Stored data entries
● ● ● ● ● ● ●
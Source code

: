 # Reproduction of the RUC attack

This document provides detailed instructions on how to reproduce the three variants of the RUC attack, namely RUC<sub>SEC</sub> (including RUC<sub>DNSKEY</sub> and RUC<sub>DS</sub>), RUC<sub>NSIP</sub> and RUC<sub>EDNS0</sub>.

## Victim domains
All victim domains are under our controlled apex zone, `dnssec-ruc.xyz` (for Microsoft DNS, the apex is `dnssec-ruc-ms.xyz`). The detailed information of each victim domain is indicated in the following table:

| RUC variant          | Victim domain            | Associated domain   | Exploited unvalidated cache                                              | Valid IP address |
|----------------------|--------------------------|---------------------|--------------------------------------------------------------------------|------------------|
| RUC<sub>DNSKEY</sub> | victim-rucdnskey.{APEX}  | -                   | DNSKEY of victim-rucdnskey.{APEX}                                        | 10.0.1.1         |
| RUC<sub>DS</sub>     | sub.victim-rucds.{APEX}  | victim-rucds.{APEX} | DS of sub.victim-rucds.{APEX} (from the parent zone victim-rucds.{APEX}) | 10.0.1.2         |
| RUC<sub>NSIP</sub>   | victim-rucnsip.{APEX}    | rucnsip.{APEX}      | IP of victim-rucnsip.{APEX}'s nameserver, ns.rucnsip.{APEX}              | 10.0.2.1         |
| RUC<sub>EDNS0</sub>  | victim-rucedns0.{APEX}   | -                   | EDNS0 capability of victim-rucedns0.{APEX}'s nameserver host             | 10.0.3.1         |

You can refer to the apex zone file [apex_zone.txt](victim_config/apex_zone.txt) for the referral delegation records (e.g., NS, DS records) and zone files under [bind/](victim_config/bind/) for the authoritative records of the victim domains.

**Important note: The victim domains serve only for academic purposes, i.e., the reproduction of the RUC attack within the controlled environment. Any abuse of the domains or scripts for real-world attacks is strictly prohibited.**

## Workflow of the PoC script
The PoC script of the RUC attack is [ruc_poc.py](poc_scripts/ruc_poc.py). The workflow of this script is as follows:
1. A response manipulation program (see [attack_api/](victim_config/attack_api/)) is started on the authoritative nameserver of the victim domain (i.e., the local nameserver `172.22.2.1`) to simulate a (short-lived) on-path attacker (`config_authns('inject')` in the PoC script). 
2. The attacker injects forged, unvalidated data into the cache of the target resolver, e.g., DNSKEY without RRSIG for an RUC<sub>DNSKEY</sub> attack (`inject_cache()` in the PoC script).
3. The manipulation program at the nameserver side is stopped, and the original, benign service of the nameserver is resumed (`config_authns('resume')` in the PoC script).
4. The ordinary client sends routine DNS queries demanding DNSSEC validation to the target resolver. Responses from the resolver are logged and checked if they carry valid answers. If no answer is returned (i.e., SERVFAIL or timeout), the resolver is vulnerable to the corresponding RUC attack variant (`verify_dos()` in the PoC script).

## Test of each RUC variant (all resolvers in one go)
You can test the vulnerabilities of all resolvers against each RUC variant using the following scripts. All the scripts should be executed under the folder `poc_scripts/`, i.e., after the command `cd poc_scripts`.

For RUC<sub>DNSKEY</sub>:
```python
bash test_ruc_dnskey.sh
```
● ● ● ● ● ● ●
Task directions: Your response should hold the lines from the first line of the entries above through the line with "IP address |", each retyped exactly, and nothing else.

Response below:
Source code

: # Reproduction of the RUC attack

This document provides detailed instructions on how to reproduce the three variants of the RUC attack, namely RUC<sub>SEC</sub> (including RUC<sub>DNSKEY</sub> and RUC<sub>DS</sub>), RUC<sub>NSIP</sub> and RUC<sub>EDNS0</sub>.

## Victim domains
All victim domains are under our controlled apex zone, `dnssec-ruc.xyz` (for Microsoft DNS, the apex is `dnssec-ruc-ms.xyz`). The detailed information of each victim domain is indicated in the following table:

| RUC variant          | Victim domain            | Associated domain   | Exploited unvalidated cache                                              | Valid IP address |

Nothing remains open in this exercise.